Soon after Who's Afraid of Virginia Woolf? opened on Broadway, Harold Clurman, a noted theater critic, wrote the following about Albee's dialogue: "It is superbly virile and pliant; it also sounds. It is not 'realistic' dialogue, but a highly literate and full-bodied distillation of common American speech."

Clurman is not alone in his admiration for Albee's dialogue. Even those who found the play's themes too unsettling or the subject matter unsavory had high praise for his skill as a playwright.

His sharp and incisive dialogue is only one of the elements that make Albee's style both recognizable and memorable. Here are some others:

  • HUMOR
    For all of the play's savagery and bleak outlook, Who's Afraid of Virginia Woolf? is often very funny, George and Martha are so verbally skillful that their exchanges often make you laugh at the same time you feel the pain they inflict. Examples of Albee's humor come in several categories:

  • WIT
    As an example (there are many)- George responds to Martha when she has changed into a revealing outfit: "Why, Martha... your Sunday chapel dress!"

  • FARCE
    George appears with the shotgun that "explodes" into a colored parasol.
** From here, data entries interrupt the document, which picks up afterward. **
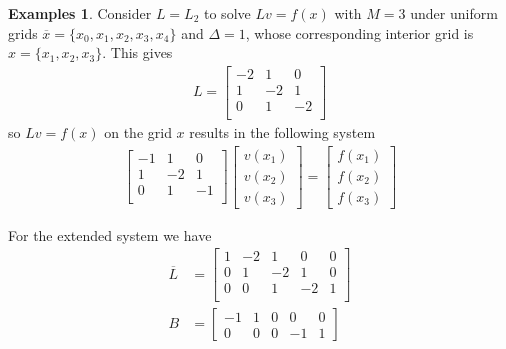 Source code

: \documentclass[11pt]{article}
\theoremstyle{definition}
\newtheorem{example}{Examples}[section]
\begin{document}
\begin{example}\label{ex:gaussian-elimination-reflecting-barrier}
	Consider $L = L_{2}$ to solve $L v = f(x)$ with $M = 3$ under uniform grids $\overline{x} = \{x_0, x_1, x_2, x_3, x_4\}$ and $\Delta = 1$, whose corresponding interior grid is $x = \{x_1, x_2, x_3\}$. This gives
	\begin{align}
	L = 	 \begin{bmatrix}
	-2 & 1 & 0 \\
	1 & -2 & 1 \\
	0 & 1 & -2 \\
	\end{bmatrix}
	\end{align}
	so $L v= f(x)$ on the grid $x$ results in the following system
	\begin{align} \label{eq:extended-system-reflecting-barrier-reduced-system}
	\begin{bmatrix}
	-1 & 1 & 0  \\
	1 & -2 & 1 \\
	0 & 1 & -1 \\
	\end{bmatrix} 	  \begin{bmatrix}
	v(x_1) \\
	v(x_2) \\
	v(x_3) 
	\end{bmatrix}
	= 
	\begin{bmatrix}
	f(x_1) \\
	f(x_2) \\
	f(x_3) 
	\end{bmatrix} 
	\end{align}
	
	
	For the extended system we have
	\begin{align}
	\overline{L} &= 
	\begin{bmatrix}
	1 & -2 & 1 & 0 & 0 \\
	0 & 1 & -2 & 1 & 0 \\
	0 & 0 & 1 & -2 & 1 \\
	\end{bmatrix} \\
	B &= \begin{bmatrix}
	-1 & 1  & 0 & 0 & 0 \\
	0 & 0 & 0 & -1 & 1
	\end{bmatrix}
	\end{align}
	

\end{example}
\end{document}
Also, George opens the door to their guests as Martha screams "Screw you!"

  • INSULT HUMOR
    George and Martha are expert at pointed bitchery. Their insults are accurate, deadly, yet often hilarious. (Martha to George: "If you existed I'd divorce you.")

  • BLACK HUMOR
    Albee's ability to evoke laughs out of the darkest of situations is one of his hallmarks. Black humor (an influence of the Theater of the Absurd) is used throughout the play, from the "games" that turn out to be psychological torture to the description of Martha's father as a white mouse who nibbled the warts of his second wife. There are those who feel that the whole notion of the imaginary child is an elaborate "sick joke."

  • CRUDE HUMOR
    A great many laughs result from Albee's use of "foul" language: "up yours," "screw you," "angel tits," etc. Not only does this language stand in contrast to the educated diction George and Martha occasionally use, but it demonstrates the low level their battles have reached.

  • CLICHES AND JARGON
    Absurdist writers often reveal the uselessness of language to communicate by creating dialogue that is filled with cliches and empty phrases. Albee's characters use a great many slang terms and cliches, but usually with an awareness of their emptiness. Phrases like "never mix, never worry," "down the hatch," "the little bugger," "quite a guy," "the little woman," and so on, are used ironically, often with a cutting edge.

  • REPETITION AND PARALLELISM
    The dialogue of the play has a great rhythmic feel. Listen for the way Albee repeats words or phrases within speeches or dialogue exchanges to create a variety of rhythms. This technique is used frequently throughout the play, but, for example, read the exchange in Act I when Martha first tells George that she has invited guests. Or review the section of Martha's opening monologue in Act III where she talks of crying all the time. Or examine the repetition of "Yes" in the last moments of the play. For parallelism, look at Martha's beautiful speech in Act III that begins, "George who is out somewhere there in the dark..."

    These techniques are often used so subtly that you might not notice them, but they give the play an extraordinary unity and sense of movement. There are those who feel that Albee has carefully planned every word, even the "Ohs" and "Unhhunhs."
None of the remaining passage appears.